Imagine having the perfect name for your new business along with a possible million-dollar idea. You finally get around to researching this idea only to find other competitors in the same industry who have more followers, better-looking models, and a professional looking presence. Intimidation immediately sinks as you realize you are just a small fish in a very large sea, afraid of being attacked by the larger sharks. I get it. I see it. I’ve even been there. Media-hungry sharks exist in the form of bigger and better people who live the life you deem comfortable. The trick is to swim through that first school of sharks with an open mind. Absorb their tricks of the trade, soak in their branding literature, and reach out an open fin... I mean hand (okay, I’m done with the shark analogy, I promise).  

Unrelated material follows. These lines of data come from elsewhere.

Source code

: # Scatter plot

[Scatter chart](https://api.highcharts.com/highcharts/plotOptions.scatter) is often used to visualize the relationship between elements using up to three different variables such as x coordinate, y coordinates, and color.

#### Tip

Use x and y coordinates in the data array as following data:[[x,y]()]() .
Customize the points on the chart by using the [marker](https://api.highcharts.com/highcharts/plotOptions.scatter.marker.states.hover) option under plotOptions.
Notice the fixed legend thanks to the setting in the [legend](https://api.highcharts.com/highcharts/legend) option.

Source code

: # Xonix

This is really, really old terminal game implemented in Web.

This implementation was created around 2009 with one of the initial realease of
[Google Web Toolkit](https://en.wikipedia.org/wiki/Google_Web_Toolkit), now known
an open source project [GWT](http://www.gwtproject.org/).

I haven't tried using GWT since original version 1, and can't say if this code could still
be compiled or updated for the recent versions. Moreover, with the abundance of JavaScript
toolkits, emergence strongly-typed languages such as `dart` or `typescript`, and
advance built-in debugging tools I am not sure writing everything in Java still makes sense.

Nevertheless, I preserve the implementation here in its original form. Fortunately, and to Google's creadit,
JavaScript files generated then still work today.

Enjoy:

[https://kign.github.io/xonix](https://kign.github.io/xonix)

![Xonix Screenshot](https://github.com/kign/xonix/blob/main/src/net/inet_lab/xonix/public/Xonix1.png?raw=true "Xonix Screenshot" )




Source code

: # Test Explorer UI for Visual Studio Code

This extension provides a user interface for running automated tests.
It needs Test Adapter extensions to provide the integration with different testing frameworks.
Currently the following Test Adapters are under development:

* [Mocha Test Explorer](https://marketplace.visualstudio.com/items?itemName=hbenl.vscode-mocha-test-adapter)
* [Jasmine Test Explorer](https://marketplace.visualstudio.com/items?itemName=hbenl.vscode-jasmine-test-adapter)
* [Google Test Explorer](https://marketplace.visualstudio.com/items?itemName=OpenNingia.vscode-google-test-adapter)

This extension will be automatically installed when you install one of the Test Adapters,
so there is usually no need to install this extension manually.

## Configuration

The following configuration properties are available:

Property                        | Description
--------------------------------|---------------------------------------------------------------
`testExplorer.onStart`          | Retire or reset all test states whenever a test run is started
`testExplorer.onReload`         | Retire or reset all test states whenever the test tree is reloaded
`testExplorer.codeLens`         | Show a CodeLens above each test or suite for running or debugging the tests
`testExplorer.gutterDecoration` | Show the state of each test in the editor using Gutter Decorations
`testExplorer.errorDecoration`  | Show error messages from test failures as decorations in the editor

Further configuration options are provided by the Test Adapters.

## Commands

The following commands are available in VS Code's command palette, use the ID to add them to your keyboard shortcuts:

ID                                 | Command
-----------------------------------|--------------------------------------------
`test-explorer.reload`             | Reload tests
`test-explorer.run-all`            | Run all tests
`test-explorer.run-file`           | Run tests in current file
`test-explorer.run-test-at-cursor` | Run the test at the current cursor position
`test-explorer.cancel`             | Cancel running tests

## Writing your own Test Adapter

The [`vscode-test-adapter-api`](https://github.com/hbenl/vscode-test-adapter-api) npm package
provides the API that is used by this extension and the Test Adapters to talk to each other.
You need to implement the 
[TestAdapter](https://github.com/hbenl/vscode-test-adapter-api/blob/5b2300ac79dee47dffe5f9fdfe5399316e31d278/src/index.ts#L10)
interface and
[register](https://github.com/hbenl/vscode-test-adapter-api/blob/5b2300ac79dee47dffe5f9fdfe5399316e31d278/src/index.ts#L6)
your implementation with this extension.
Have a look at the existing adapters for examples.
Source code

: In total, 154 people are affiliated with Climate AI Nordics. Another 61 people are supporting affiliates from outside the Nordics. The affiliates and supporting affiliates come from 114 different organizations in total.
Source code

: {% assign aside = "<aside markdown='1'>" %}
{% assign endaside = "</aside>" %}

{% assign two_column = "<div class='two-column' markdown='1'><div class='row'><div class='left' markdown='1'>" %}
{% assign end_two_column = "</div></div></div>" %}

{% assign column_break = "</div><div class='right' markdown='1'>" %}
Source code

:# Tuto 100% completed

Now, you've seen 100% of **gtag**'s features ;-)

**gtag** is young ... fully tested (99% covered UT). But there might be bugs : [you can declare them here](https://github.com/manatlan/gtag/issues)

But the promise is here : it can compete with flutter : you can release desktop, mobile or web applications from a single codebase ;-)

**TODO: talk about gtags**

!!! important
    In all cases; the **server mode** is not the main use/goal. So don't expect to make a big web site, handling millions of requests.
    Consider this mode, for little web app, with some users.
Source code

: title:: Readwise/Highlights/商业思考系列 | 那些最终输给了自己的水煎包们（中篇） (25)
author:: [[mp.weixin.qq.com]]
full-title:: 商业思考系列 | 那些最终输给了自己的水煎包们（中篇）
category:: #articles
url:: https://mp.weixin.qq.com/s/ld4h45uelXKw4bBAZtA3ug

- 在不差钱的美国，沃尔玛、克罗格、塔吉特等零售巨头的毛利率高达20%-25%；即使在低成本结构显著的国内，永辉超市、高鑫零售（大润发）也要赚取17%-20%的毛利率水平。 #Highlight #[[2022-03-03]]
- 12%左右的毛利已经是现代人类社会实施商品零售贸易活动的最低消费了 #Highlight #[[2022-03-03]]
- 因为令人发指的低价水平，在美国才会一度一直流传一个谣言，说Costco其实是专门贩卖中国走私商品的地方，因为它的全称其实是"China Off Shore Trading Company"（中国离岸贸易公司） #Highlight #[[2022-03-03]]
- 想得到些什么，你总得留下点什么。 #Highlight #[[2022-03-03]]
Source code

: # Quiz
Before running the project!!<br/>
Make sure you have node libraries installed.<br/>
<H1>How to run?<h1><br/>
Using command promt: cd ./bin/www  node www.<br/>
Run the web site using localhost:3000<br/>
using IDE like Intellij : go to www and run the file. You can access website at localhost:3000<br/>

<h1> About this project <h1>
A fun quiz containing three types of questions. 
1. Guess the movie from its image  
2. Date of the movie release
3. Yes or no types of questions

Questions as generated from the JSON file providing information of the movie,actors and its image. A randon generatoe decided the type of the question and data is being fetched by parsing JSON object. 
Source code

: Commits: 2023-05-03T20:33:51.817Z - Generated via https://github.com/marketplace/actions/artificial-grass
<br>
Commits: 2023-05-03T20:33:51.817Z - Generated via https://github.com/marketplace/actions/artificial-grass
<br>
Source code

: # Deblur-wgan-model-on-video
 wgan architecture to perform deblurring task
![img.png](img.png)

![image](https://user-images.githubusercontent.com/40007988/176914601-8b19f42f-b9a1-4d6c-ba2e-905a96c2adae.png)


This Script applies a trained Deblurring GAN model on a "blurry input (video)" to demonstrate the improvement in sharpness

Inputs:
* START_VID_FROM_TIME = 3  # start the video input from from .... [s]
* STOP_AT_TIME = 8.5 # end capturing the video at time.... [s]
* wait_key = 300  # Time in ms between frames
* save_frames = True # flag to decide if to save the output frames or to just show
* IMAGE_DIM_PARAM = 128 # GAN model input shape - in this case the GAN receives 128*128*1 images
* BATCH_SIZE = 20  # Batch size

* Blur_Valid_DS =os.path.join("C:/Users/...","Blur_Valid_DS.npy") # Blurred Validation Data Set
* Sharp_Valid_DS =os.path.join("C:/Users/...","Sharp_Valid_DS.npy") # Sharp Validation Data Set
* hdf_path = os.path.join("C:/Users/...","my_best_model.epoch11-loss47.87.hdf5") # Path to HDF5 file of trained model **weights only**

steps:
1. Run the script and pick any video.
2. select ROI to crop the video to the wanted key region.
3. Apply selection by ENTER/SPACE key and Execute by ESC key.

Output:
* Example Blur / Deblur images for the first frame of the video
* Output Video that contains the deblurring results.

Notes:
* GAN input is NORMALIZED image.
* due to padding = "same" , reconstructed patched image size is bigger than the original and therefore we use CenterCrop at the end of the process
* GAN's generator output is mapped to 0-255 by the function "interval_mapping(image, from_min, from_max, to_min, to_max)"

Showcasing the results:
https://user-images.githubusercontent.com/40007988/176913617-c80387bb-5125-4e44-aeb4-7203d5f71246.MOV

Starting something new can be scary for a lot of people, even if it is a skill you are confident in. Maybe you’ve heard a few nightmare stories of small business owners or have been discouraged by the enormous amount of stress that success icons like Walt Disney or Steve Jobs had to endure to get to where they wanted to be. Instead of using those stories as a mental plateau, turn it into a take-away experience. Think of it as someone else already doing the legwork for you and now you can apply it in the appropriate way. You’re gaining knowledge from other professional failures to utilize and guide your new venture.

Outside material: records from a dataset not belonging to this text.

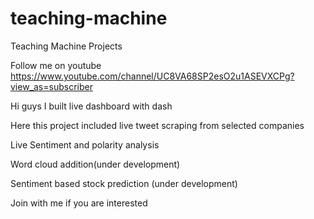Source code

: # teaching-machine
Teaching Machine Projects

Follow me on youtube https://www.youtube.com/channel/UC8VA68SP2esO2u1ASEVXCPg?view_as=subscriber

Hi guys I built live dashboard with dash

Here this project included live tweet scraping from selected companies

Live Sentiment and polarity analysis

Word cloud addition(under development)

Sentiment based stock prediction (under development)

Join with me if you are interested
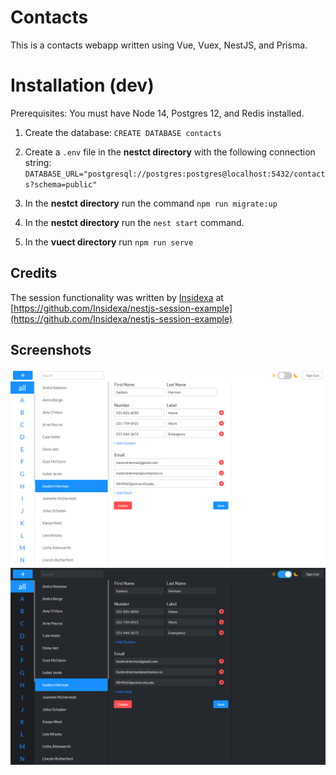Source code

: # Contacts

This is a contacts webapp written using Vue, Vuex, NestJS, and Prisma.


# Installation (dev)
Prerequisites: You must have Node 14, Postgres 12, and Redis installed.

1. Create the database: `CREATE DATABASE contacts`
2. Create a `.env` file in the **nestct directory** with the following connection string: `DATABASE_URL="postgresql://postgres:postgres@localhost:5432/contacts?schema=public"`

4. In the **nestct directory** run the command `npm run migrate:up`
5. In the **nestct directory** run the `nest start` command.
6. In the **vuect directory** run `npm run serve`

## Credits
The session functionality was written by [Insidexa](https://github.com/Insidexa) at [https://github.com/Insidexa/nestjs-session-example](https://github.com/Insidexa/nestjs-session-example)

## Screenshots
![screenshot-light-mode](https://github.com/rahmedd/contacts/blob/main/vuect/public/images/laptopLight.png?raw=true)
![screenshot-dark-mode](https://github.com/rahmedd/contacts/blob/main/vuect/public/images/laptopDark.png?raw=true)
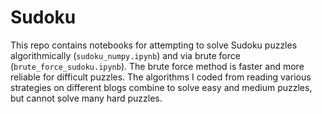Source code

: # Sudoku

This repo contains notebooks for attempting to solve Sudoku puzzles algorithmically (`sudoku_numpy.ipynb`) and via brute force (`brute_force_sudoku.ipynb`). The brute force method is faster and more reliable for difficult puzzles. The algorithms I coded from reading various strategies on different blogs combine to solve easy and medium puzzles, but cannot solve many hard puzzles.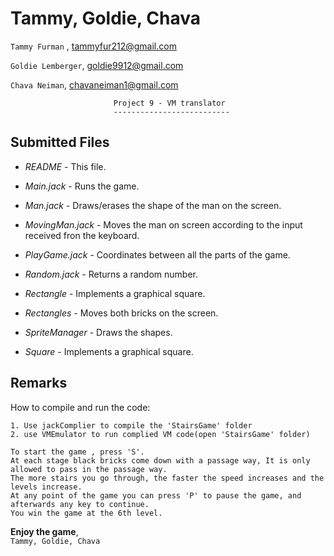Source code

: **Tammy, Goldie, Chava**
===============================================================================
`Tammy Furman` , tammyfur212@gmail.com 

`Goldie Lemberger`, goldie9912@gmail.com 

`Chava Neiman`, chavaneiman1@gmail.com

                           Project 9 - VM translator
                           --------------------------


**Submitted Files**
---------------
- *README*          - This file.

- *Main.jack*       - Runs the game.

- *Man.jack*        - Draws/erases the shape of the man on the screen.

- *MovingMan.jack*  - Moves the man on screen according to the input received fron the keyboard.

- *PlayGame.jack*   - Coordinates between all the parts of the game.

- *Random.jack*     - Returns a random number.

- *Rectangle*      - Implements a graphical square. 

- *Rectangles*      - Moves both bricks on the screen.

- *SpriteManager*   - Draws the shapes.

- *Square*          - Implements a graphical square.


**Remarks**
-------

How to compile and run the code:

    1. Use jackComplier to compile the 'StairsGame' folder
    2. use VMEmulator to run complied VM code(open 'StairsGame' folder)

    To start the game , press 'S'.
    At each stage black bricks come down with a passage way, It is only allowed to pass in the passage way.
    The more stairs you go through, the faster the speed increases and the levels increase.
    At any point of the game you can press 'P' to pause the game, and afterwards any key to continue.
    You win the game at the 6th level.

**Enjoy the game**,\
`Tammy, Goldie, Chava`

The most unrecognized and continuous theme here is the simple concept of collaboration. People don’t succeed simply because they are smarter or better at magical methods of growth. They learn to work from and with one another. They see what one person does and either eliminates or develops their own ideas that mirror their associates’. From my own experience, past managers and owners run their businesses with about 50% percent of what I envision to be successful (otherwise, I wouldn’t have worked there). The other 50% is what I currently strive to incorporate in my own graphic design agency - communication. For instance, the biggest attribute I offer to clients is being immensely communicative during the design process. I feel that their brand deserves all the details and my complete attention because I’ve unfortunately seen what the results look like from more reserved owners.

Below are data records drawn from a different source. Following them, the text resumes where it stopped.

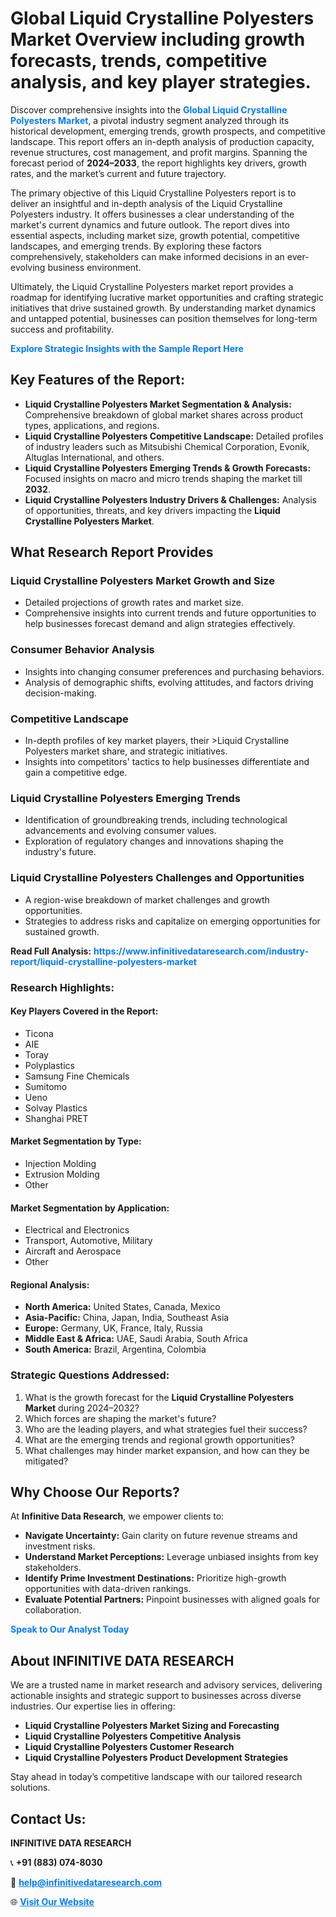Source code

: <h1>Global Liquid Crystalline Polyesters Market Overview including growth forecasts, trends, competitive analysis, and key player strategies.</h1>
<p>
Discover comprehensive insights into the 
<a href="https://www.infinitivedataresearch.com/industry-report/liquid-crystalline-polyesters-market" rel="dofollow" style="color: #007BFF; text-decoration: none;"><strong>Global Liquid Crystalline Polyesters Market</strong></a>, a pivotal industry segment analyzed through its historical development, emerging trends, growth prospects, and competitive landscape. This report offers an in-depth analysis of production capacity, revenue structures, cost management, and profit margins. Spanning the forecast period of <strong>2024–2033</strong>, the report highlights key drivers, growth rates, and the market’s current and future trajectory.
</p>
<p>
The primary objective of this Liquid Crystalline Polyesters report is to deliver an insightful and in-depth analysis of the Liquid Crystalline Polyesters industry. It offers businesses a clear understanding of the market's current dynamics and future outlook. The report dives into essential aspects, including market size, growth potential, competitive landscapes, and emerging trends. By exploring these factors comprehensively, stakeholders can make informed decisions in an ever-evolving business environment.
</p>
<p>
Ultimately, the Liquid Crystalline Polyesters market report provides a roadmap for identifying lucrative market opportunities and crafting strategic initiatives that drive sustained growth. By understanding market dynamics and untapped potential, businesses can position themselves for long-term success and profitability.
</p>
<p>
<a href="https://www.infinitivedataresearch.com/request-sample/reportId=105417" style="color: #007BFF; text-decoration: none;"><strong>Explore Strategic Insights with the Sample Report Here</strong></a>
</p>

<h2>Key Features of the Report:</h2>
<ul>
<li><strong>Liquid Crystalline Polyesters Market Segmentation & Analysis:</strong> Comprehensive breakdown of global market shares across product types, applications, and regions.</li>
<li><strong>Liquid Crystalline Polyesters Competitive Landscape:</strong> Detailed profiles of industry leaders such as Mitsubishi Chemical Corporation, Evonik, Altuglas International, and others.</li>
<li><strong>Liquid Crystalline Polyesters Emerging Trends & Growth Forecasts:</strong> Focused insights on macro and micro trends shaping the market till <strong>2032</strong>.</li>
<li><strong>Liquid Crystalline Polyesters Industry Drivers & Challenges:</strong> Analysis of opportunities, threats, and key drivers impacting the <strong>Liquid Crystalline Polyesters Market</strong>.</li>
</ul>

<h2>What Research Report Provides</h2>
<h3>Liquid Crystalline Polyesters Market Growth and Size</h3>
<ul>
<li>Detailed projections of growth rates and market size.</li>
<li>Comprehensive insights into current trends and future opportunities to help businesses forecast demand and align strategies effectively.</li>
</ul>

<h3>Consumer Behavior Analysis</h3>
<ul>
<li>Insights into changing consumer preferences and purchasing behaviors.</li>
<li>Analysis of demographic shifts, evolving attitudes, and factors driving decision-making.</li>
</ul>

<h3>Competitive Landscape</h3>
<ul>
<li>In-depth profiles of key market players, their >Liquid Crystalline Polyesters market share, and strategic initiatives.</li>
<li>Insights into competitors' tactics to help businesses differentiate and gain a competitive edge.</li>
</ul>

<h3>Liquid Crystalline Polyesters Emerging Trends</h3>
<ul>
<li>Identification of groundbreaking trends, including technological advancements and evolving consumer values.</li>
<li>Exploration of regulatory changes and innovations shaping the industry's future.</li>
</ul>

<h3>Liquid Crystalline Polyesters Challenges and Opportunities</h3>
<ul>
<li>A region-wise breakdown of market challenges and growth opportunities.</li>
<li>Strategies to address risks and capitalize on emerging opportunities for sustained growth.</li>
</ul>
<p><strong>Read Full Analysis:</strong> <a href="https://www.infinitivedataresearch.com/industry-report/liquid-crystalline-polyesters-market" rel="dofollow" style="color: #007BFF; text-decoration: none;"><strong>https://www.infinitivedataresearch.com/industry-report/liquid-crystalline-polyesters-market</strong></a></p>
<h3>Research Highlights:</h3>
<h4>Key Players Covered in the Report:</h4>
<ul><li>Ticona</li><li>AIE</li><li>Toray</li><li>Polyplastics</li><li>Samsung Fine Chemicals</li><li>Sumitomo</li><li>Ueno</li><li>Solvay Plastics</li><li>Shanghai PRET</li></ul>
<h4>Market Segmentation by Type:</h4>
<ul><li>Injection Molding</li><li>Extrusion Molding</li><li>Other</li></ul>
<h4>Market Segmentation by Application:</h4>
<ul><li>Electrical and Electronics</li><li>Transport, Automotive, Military</li><li>Aircraft and Aerospace</li><li>Other</li></ul>

<h4>Regional Analysis:</h4>
<ul>
<li><strong>North America:</strong> United States, Canada, Mexico</li>
<li><strong>Asia-Pacific:</strong> China, Japan, India, Southeast Asia</li>
<li><strong>Europe:</strong> Germany, UK, France, Italy, Russia</li>
<li><strong>Middle East & Africa:</strong> UAE, Saudi Arabia, South Africa</li>
<li><strong>South America:</strong> Brazil, Argentina, Colombia</li>
</ul>

<h3>Strategic Questions Addressed:</h3>
<ol>
<li>What is the growth forecast for the <strong>Liquid Crystalline Polyesters Market</strong> during 2024–2032?</li>
<li>Which forces are shaping the market's future?</li>
<li>Who are the leading players, and what strategies fuel their success?</li>
<li>What are the emerging trends and regional growth opportunities?</li>
<li>What challenges may hinder market expansion, and how can they be mitigated?</li>
</ol>

<h2>Why Choose Our Reports?</h2>
<p>At <strong>Infinitive Data Research</strong>, we empower clients to:</p>
<ul>
<li><strong>Navigate Uncertainty:</strong> Gain clarity on future revenue streams and investment risks.</li>
<li><strong>Understand Market Perceptions:</strong> Leverage unbiased insights from key stakeholders.</li>
<li><strong>Identify Prime Investment Destinations:</strong> Prioritize high-growth opportunities with data-driven rankings.</li>
<li><strong>Evaluate Potential Partners:</strong> Pinpoint businesses with aligned goals for collaboration.</li>
</ul>
<p><a href="https://www.infinitivedataresearch.com/industry-report/liquid-crystalline-polyesters-market" rel="dofollow" style="color: #007BFF; text-decoration: none;"><strong>Speak to Our Analyst Today</strong></a></p>

<h2>About INFINITIVE DATA RESEARCH</h2>
<p>We are a trusted name in market research and advisory services, delivering actionable insights and strategic support to businesses across diverse industries. Our expertise lies in offering:</p>
<ul>
<li><strong>Liquid Crystalline Polyesters Market Sizing and Forecasting</strong></li>
<li><strong>Liquid Crystalline Polyesters Competitive Analysis</strong></li>
<li><strong>Liquid Crystalline Polyesters Customer Research</strong></li>
<li><strong>Liquid Crystalline Polyesters Product Development Strategies</strong></li>
</ul>
<p>Stay ahead in today’s competitive landscape with our tailored research solutions.</p>

<h2>Contact Us:</h2>
<p><strong>INFINITIVE DATA RESEARCH</strong></p>
<p>📞 <strong>+91 (883) 074-8030</strong></p>
<p>📧 <strong><a href="mailto:help@infinitivedataresearch.com" style="color: #007BFF;">help@infinitivedataresearch.com</a></strong></p>
<p>🌐 <strong><a href="https://www.infinitivedataresearch.com" rel="dofollow" style="color: #007BFF;">Visit Our Website</a></strong></p>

Without a doubt, the hardest part about collaborating is accepting new ideas, especially those that are contrary to the ones ingrained into your soul. Some new ideas might even seem counterintuitive toward your end goal. We have to remember that the main objective here is to use two or more brains to further your growth. As a creative who is naturally competitive, it took me a while to understand how to take criticism constructively. I will admit, some first draft design reviews from clients used to really affect me. Hours of work getting shut down in 5 minutes because they’re taking the whole “I don’t know what look I’m going for until I see it” approach. Regardless, even when I believed I was right, I’ve learned to take the back seat on majority of the comments. I will even spend an entire work day to reflect on what they are trying to convey, if needed. Then, I would respond with an approach that takes both myself and the client into consideration.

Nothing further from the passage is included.